Navigating Teen Behavior: The Importance of Boundaries
By Emily Thompson
Updated: April 7, 2021
Originally Published: April 6, 2021
My youngest son, who is in 8th grade, recently returned to school two days a week, and it has been a positive transition for him. He seems to be emerging from his 14-year-old slump, which is a relief. Last Monday, he asked to stay after school to help his science teacher prepare for the English teacher’s birthday celebration. Instantly, I had reservations; after all, I discovered some marijuana joints in his room last year, which he claimed were given to him by a friend—the same friend he was caught messing around with in the cafeteria.

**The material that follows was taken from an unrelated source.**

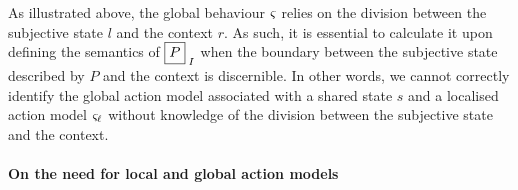 As illustrated above, the global behaviour $\varsigma_{}$ relies on the division between the subjective state $l$ and the context $r$. As such, it is essential to calculate it upon defining the semantics of $\shared{P}{I}$ when the boundary between the subjective state described by $P$ and the context is discernible.  In other words, we cannot correctly identify the global action model associated with  a shared state $s$ and a localised action model $\varsigma_{\ell}$ without knowledge of the division between the subjective state and the context. 






\paragraph{On the need for local and global action models}
\label{subsec:localGlobalActionModels}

While I don’t blame his friend for these incidents, I know my son is responsible for his choices and understands the difference between right and wrong. He often exercises this understanding by saying “no” to me, so I was cautious about his request. I told him he could stay after confirming with his teacher, who assured me he would indeed be there with a couple of other kids for an hour post-school.

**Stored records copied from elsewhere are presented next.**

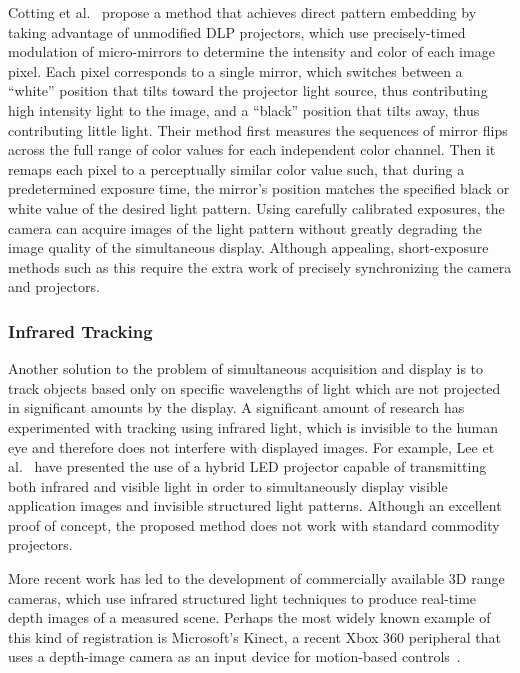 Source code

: \documentclass{thesis}
\begin{document}
Cotting et al.~\cite{Cotting2004} propose a method that achieves direct pattern embedding by taking advantage of unmodified DLP projectors, which use precisely-timed modulation of micro-mirrors to determine the intensity and color of each image pixel. Each pixel corresponds to a single mirror, which switches between a ``white'' position that tilts toward the projector light source, thus contributing high intensity light to the image, and a ``black'' position that tilts away, thus contributing little light. Their method first measures the sequences of mirror flips across the full range of color values for each independent color channel. Then it remaps each pixel to a perceptually similar color value such, that during a predetermined exposure time, the mirror's position matches the specified black or white value of the desired light pattern. Using carefully calibrated exposures, the camera can acquire images of the light pattern without greatly degrading the image quality of the simultaneous display. Although appealing, short-exposure methods such as this require the extra work of precisely synchronizing the camera and projectors.

\subsubsection{Infrared Tracking}

Another solution to the problem of simultaneous acquisition and display is to track objects based only on specific wavelengths of light which are not projected in significant amounts by the display. A significant amount of research has experimented with tracking using infrared light, which is invisible to the human eye and therefore does not interfere with displayed images. For example, Lee et al.~\cite{Lee2007} have presented the use of a hybrid LED projector capable of transmitting both infrared and visible light in order to simultaneously display visible application images and invisible structured light patterns. Although an excellent proof of concept, the proposed method does not work with standard commodity projectors.

More recent work has led to the development of commercially available 3D range cameras, which use infrared structured light techniques to produce real-time depth images of a measured scene. Perhaps the most widely known example of this kind of registration is Microsoft's Kinect, a recent Xbox 360 peripheral that uses a depth-image camera as an input device for motion-based controls~\cite{Kinect, Shotton2011}.
\end{document}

Upon hearing I would check in on him, my son acknowledged that he wouldn’t lie to me. I’m sharing this not to paint him as an angel but to highlight how I’ve often faltered in setting proper boundaries with my teenagers. My youngest has been the most resistant to this concept, but even he understands now that he can’t always pull a fast one on me.

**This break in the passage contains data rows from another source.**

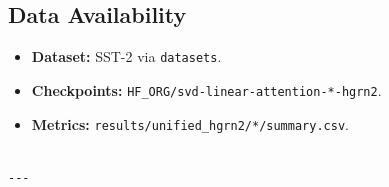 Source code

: \subsection{Data Availability}

\begin{itemize}
\item \textbf{Dataset:} SST-2 via \texttt{datasets}.
\item \textbf{Checkpoints:} \texttt{{{HF\_ORG}}/svd-linear-attention-*-hgrn2}.
\item \textbf{Metrics:} \texttt{results/unified\_hgrn2/*/summary.csv}.
\end{itemize}
\begin{lstlisting}

---
\end{lstlisting}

In my quest to be the “cool” parent, I’ve given my kids too many chances too quickly, and it backfired every single time. My eldest had a friend with whom he regularly got into trouble for smoking weed, yet I continued to overlook these behaviors. My daughter went through periods of being disrespectful, and I would reward her good behavior too soon, which only resulted in more disrespect.
Failing to establish clear boundaries leads to chaos, especially with teenagers. They will test limits, and if they sense leniency, they will take advantage of it. As parents, we are responsible for teaching our children how to treat us and others. I recognize that their moods can fluctuate due to various factors, but I also need to uphold respect for myself and our relationship by setting clear expectations and consequences.
When my teens act out, I inquire about their feelings while making it clear that I am not a punching bag. Establishing consequences, like taking away their phone or limiting social activities for breaking curfews, is critical. Checking in on them doesn’t make me controlling; it reinforces the idea that trust must be earned.
I learned this lesson the hard way from my own upbringing—my mother often ignored my misbehavior, leading to a lack of respect and accountability among my siblings and me. Boundaries also protect my time. For instance, I expect my children to be ready when I pick them up without making me wait unnecessarily.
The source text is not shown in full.